Per concludere, non posso dimenticare di fare una obligatoria menzione ai fucili ad anima liscia che sicuramente fecero la loro parte, nel bene e nel male, all’epoca della conquista dell’Ovest. Vorrei qui ricordare il caratteristico Winchester a leva modello 1887, che non era certamente un fenomeno di eleganza, anch’esso realizzato su progetto di Browning. Lo vediamo usato da Paul Newman nella sua interpretazione del giudice Roy Bean nel film “L’uomo dai sette capestri”. E poi non possiamo dimenticarci delle comuni e spesso anonime doppiette che sicuramente ebbero modo di far sentire la loro tonante “voce” sui sentieri e nelle contrade del West.
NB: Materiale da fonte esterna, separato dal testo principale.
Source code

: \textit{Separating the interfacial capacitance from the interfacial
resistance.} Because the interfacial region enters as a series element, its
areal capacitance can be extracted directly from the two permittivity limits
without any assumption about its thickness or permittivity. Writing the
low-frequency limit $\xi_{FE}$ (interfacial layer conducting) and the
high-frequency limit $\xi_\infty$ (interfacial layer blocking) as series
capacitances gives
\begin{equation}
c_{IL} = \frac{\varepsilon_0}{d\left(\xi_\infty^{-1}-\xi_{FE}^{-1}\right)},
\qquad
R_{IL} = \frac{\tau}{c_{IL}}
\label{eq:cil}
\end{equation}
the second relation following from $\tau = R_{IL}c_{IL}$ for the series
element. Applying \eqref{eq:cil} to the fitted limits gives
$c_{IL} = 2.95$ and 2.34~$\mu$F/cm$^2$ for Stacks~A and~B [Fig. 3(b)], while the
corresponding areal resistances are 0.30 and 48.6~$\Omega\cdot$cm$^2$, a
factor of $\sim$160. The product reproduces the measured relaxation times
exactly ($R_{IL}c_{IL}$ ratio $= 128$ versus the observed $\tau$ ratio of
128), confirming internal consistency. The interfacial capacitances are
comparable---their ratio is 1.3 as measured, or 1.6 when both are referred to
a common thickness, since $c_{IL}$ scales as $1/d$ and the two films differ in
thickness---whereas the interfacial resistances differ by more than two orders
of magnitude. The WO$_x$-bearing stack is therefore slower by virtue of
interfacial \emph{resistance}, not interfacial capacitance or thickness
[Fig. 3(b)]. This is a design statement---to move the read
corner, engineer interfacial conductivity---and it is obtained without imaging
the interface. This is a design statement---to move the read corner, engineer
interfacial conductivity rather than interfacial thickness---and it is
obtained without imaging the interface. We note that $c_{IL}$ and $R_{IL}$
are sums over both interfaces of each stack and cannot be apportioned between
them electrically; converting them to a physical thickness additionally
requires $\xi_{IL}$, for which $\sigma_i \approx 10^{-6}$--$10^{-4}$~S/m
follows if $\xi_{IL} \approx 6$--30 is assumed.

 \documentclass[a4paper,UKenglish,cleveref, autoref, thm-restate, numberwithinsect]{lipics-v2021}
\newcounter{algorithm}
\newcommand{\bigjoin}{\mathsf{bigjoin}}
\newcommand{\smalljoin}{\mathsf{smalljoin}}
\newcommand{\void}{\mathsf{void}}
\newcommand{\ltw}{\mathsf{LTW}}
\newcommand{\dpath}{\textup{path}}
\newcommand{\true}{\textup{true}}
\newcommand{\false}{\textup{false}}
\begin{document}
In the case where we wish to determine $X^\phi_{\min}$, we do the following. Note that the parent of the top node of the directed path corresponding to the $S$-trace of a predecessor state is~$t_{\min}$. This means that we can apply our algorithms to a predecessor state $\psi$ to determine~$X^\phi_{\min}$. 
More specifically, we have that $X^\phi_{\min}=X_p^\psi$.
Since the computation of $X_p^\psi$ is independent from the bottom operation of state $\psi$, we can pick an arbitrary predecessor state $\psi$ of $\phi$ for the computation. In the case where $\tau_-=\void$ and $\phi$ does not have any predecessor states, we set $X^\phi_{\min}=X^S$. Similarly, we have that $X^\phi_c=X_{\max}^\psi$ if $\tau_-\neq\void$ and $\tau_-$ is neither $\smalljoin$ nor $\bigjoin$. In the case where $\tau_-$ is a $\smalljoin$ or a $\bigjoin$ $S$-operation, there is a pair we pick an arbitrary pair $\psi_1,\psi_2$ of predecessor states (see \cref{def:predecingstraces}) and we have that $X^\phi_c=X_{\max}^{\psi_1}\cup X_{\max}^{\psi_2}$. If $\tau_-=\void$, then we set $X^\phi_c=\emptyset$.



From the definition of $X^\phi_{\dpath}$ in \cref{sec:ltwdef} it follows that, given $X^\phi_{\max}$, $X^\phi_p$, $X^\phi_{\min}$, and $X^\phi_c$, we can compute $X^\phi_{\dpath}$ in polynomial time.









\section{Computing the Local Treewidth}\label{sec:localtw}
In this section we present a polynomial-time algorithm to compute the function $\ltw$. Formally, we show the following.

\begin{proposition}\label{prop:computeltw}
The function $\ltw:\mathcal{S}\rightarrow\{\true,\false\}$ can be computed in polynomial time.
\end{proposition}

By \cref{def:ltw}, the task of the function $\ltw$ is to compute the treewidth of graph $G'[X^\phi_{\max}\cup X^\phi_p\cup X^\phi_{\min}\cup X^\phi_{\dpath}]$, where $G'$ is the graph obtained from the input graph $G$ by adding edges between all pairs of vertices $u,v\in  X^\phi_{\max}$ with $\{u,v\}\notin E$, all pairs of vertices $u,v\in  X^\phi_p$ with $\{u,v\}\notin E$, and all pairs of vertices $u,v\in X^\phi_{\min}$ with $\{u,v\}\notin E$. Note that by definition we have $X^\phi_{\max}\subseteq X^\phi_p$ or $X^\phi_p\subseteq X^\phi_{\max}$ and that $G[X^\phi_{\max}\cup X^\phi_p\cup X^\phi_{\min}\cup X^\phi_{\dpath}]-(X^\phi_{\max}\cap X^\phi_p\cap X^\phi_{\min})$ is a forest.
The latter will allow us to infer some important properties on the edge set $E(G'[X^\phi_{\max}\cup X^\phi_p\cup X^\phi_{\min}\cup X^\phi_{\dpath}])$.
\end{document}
Esse, a cani esterni o hammer-less (cani interni), dotate di canne più o meno lunghe, dall’uso semplice e sicuro, si conquistarono certamente, a buon diritto, nel bene e nel male, la loro meritata fetta di mercato, sia in pagine di gloria che in quelle di efferata tragedia. Erano le compagne preferite dagli uomini di scorta delle diligenze (vi ricordate lo sceriffo che stava a cassetta in “Ombre Rosse”?) e dalle guardie armate della Wells-Fargo, dai tutori della legge e dai negozianti. Sicuramente Wyatt Earp si servì di una doppietta a cani esterni* per far fuori Frank Stilwell, uno degli assassini del fratello Morgan, e il famigerato Doc Holliday, durante la famosa (e controversa) sfida all’OK Corral di Tombstone, avrebbe usato una prestigiosa W.W Greener costruita a Birmingham oppure, secondo altre fonti, una più comune Meteor in calibro 10 a canne mozze e calcio segato. Le cronache del tempo ci dicono che Wild Bill Hickok era solito portarne una con le canne segate nascosta sotto la giacca, mentre il bandito Charles Boles, meglio conosciuto come Black Bart, effettuava le sue rapine armato di una Loomis n° 15 a cani esterni e canne accorciate. I modelli più raffinati arrivavano dall’Inghilterra, ma diverse ditte americane avevano imparato subito a costruire fucili a due canne a pallini (vedasi la bella doppietta Colt mod. 1883 hammer-less o la caratteristica Dodge Burgess in cal. 12). La rosata di queste armi, a breve distanza, con cartucce caricate a pallettoni, era micidiale e devastante, per cui non occorreva neanche una grande mira per fare centro!